Bu araştırma tamamlanıp kamuoyu ile paylaşılmasının ardından yaklaşık 17 sene geçti. Bu süre zarfında İstanbul fiziki olarak neredeyse 3 kat büyüdü ve o gün 10 milyon 786 bin 300 olarak ölçülen İstanbul nüfusunun bugün resmi kayıtlara göre 19 milyona ulaştığı dile getiriliyor. Gayri resmi rakamlara göreyse, bu rakamın 22 milyon kişinin üzerinde olduğu tahmin ediliyor. Bu tablo göz önüne alındığında meydana gelebilecek bir depremin faturasının bir hayli kabarık olacağını söylemek mümkün. Böylesi büyük bir tedirginlik içinde İstanbul, 25 ve 26 Eylül tarihleri arasında en büyüğü 5.8 olmak üzere birçok artçı deprem ile sarsıldı.
GSM hatları çöktü, trafik kilitlendi ve insanlar büyük bir panik içinde ne yapacaklarını bilemedi.
WhatsApp ve benzeri sosyal medya iletişim araçlarında çeşitli ses kayıtları paylaşılması bir korku dalgasına sebep oldu.
Kamuoyu mevcut hükümet ve muhalefetin elinde bulunan Büyükşehir Belediyesi arasındaki güç ve siyaset mücadelesini büyük bir tiksinti içinde seyretti. 
Oysa deprem, zelzele, küçük kıyamet ya da başka bir ismiyle kıyamet-i sugra olarak bilinen bu doğal afet bu toprakların binlerce yıllık gerçeği olarak karşımıza çıkıyor. 
[Kaynak: Geçmişten günümüze depremler ve onlar kadar yıkıcı provokatörler, Mehmed Mazlum Çelik, https://www.independentturkish.com/node/75336/haber]
Ama nedense bu gerçeği kabullenmek ve ona göre yaşam biçimleri geliştirmek tabiatımızda yoktu! Bu gerçek ne zaman kendini hissettirse korku dağları aşıyordu “ya medet” diye her türlü haber takibi, yorum yapılır oluyordu. Bu süreç içinde kendimiz çok iyi deprem bilimcisi olduk. Bilim insanlarını ciddiye almak yerine imanımıza güvendik.  Günler geçti, aylar geçti ve hayat yeniden devam etti.

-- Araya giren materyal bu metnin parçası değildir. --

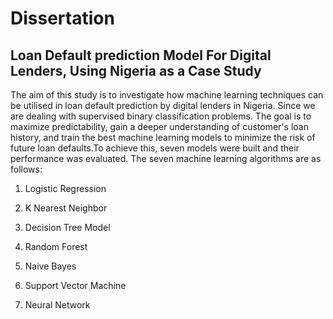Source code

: # Dissertation
## Loan Default prediction Model For Digital Lenders, Using Nigeria as a Case Study
The aim of this study is to investigate how machine learning techniques can be utilised in loan default prediction by digital lenders in Nigeria. 
Since we are dealing with supervised binary classification problems. The goal is to maximize predictability, gain a deeper understanding of customer's loan history, and train the best machine learning models to minimize the risk of future loan defaults.To achieve this, seven models were built and their performance was evaluated. The seven machine learning algorithms are as follows:

1. Logistic Regression

2. K Nearest Neighbor

3. Decision Tree Model

4. Random Forest

5. Naive Bayes 

6. Support Vector Machine

7. Neural Network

Ta ki geçtiğimiz hafta Akhisar sallanana kadar.
“22.01.2020 Boğaziçi Üniversitesi Kandilli Rasathanesi ve Deprem Araştırma Enstitüsü verilerine göre, saat 22.22'de merkez üssü Manisa'nın Aksihar ilçesinde 5,6 (revize 5.4) büyüklüğünde deprem meydana geldi.  Yerin yaklaşık 6,98 kilometre derinliğinde gerçekleşen deprem İzmir, Manisa, Aydın ve Denizli'nin yanı sıra Yalova ve Bursa ve İstanbul'da da hissedildi.”
Akhisar’ın artçıları devam ederken Elazığ’dan kötü haber geldi!
“24.01.2020 saat 20:55 Elazığ'da merkez üssü Sivrice ilçesi olan 6,8 büyüklüğünde bir deprem meydana geldi. 20 saniye sürdü. Depremde hayatını kaybedenlerin sayısı 36'ya yükseldi. Toplamda 30 bina yıkılırken, ilk tespitlere göre; 72 binanın yıkıldığı, 514’ünün ağır hasar aldığı ve 409’unun az ve orta hasarlı olduğu aktarıldı.  Elazığ'daki deprem sonrası AFAD koordinasyonundaki müdahale faaliyetleriyle enkazdan sağ çıkarılan kişi sayısı 45’e yükseldi. (Son güncelleme 26.01.2020, 16:20)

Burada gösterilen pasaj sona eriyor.